## SOURCE DATA
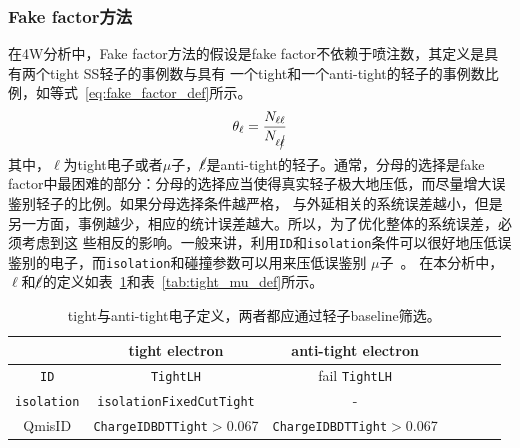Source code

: \subsubsection{Fake factor方法}
在4W分析中，Fake factor方法的假设是fake factor不依赖于喷注数，其定义是具有两个tight SS轻子的事例数与具有
一个tight和一个anti-tight的轻子的事例数比例，如等式~\ref{eq:fake_factor_def}所示。
\begin{equation}
\theta_{\ell}=\frac{N_{\ell \ell}}{N_{\ell \cancel{\ell}}}
\label{eq:fake_factor_def}
\end{equation}
其中，$\ell$为tight电子或者$\mu$子，$\cancel{\ell}$是anti-tight的轻子。通常，分母的选择是fake 
factor中最困难的部分：分母的选择应当使得真实轻子极大地压低，而尽量增大误鉴别轻子的比例。如果分母选择条件越严格，
与外延相关的系统误差越小，但是另一方面，事例越少，相应的统计误差越大。所以，为了优化整体的系统误差，必须考虑到这
些相反的影响。一般来讲，利用\texttt{ID}和\texttt{isolation}条件可以很好地压低误鉴别的电子，而\texttt{isolation}和碰撞参数可以用来压低误鉴别
$\mu$子~\cite{Alison2015}。
在本分析中，$\ell$和$\cancel{\ell}$的定义如表~\ref{tab:tight_ele_def}和表~\ref{tab:tight_mu_def}所示。
\begin{table}[!ht]
\begin{center}
\begin{tabular}{c|cccccc}
\hline
  &tight electron    &anti-tight electron  \\
\hline
\texttt{ID}  &\texttt{TightLH}  &fail \texttt{TightLH} \\
\texttt{isolation} &\texttt{isolationFixedCutTight}  &- \\
QmisID          &\texttt{ChargeIDBDTTight}$>$0.067  &\texttt{ChargeIDBDTTight}$>$0.067 \\
\hline
\end{tabular}
\caption{tight与anti-tight电子定义，两者都应通过轻子baseline筛选。}
\label{tab:tight_ele_def}
\end{center}
\end{table}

## TASK BRIEF
Your answer should consist of each line above in which "cancel" appears.

## RESULT OF THE TASK
\theta_{\ell}=\frac{N_{\ell \ell}}{N_{\ell \cancel{\ell}}}
其中，$\ell$为tight电子或者$\mu$子，$\cancel{\ell}$是anti-tight的轻子。通常，分母的选择是fake 
在本分析中，$\ell$和$\cancel{\ell}$的定义如表~\ref{tab:tight_ele_def}和表~\ref{tab:tight_mu_def}所示。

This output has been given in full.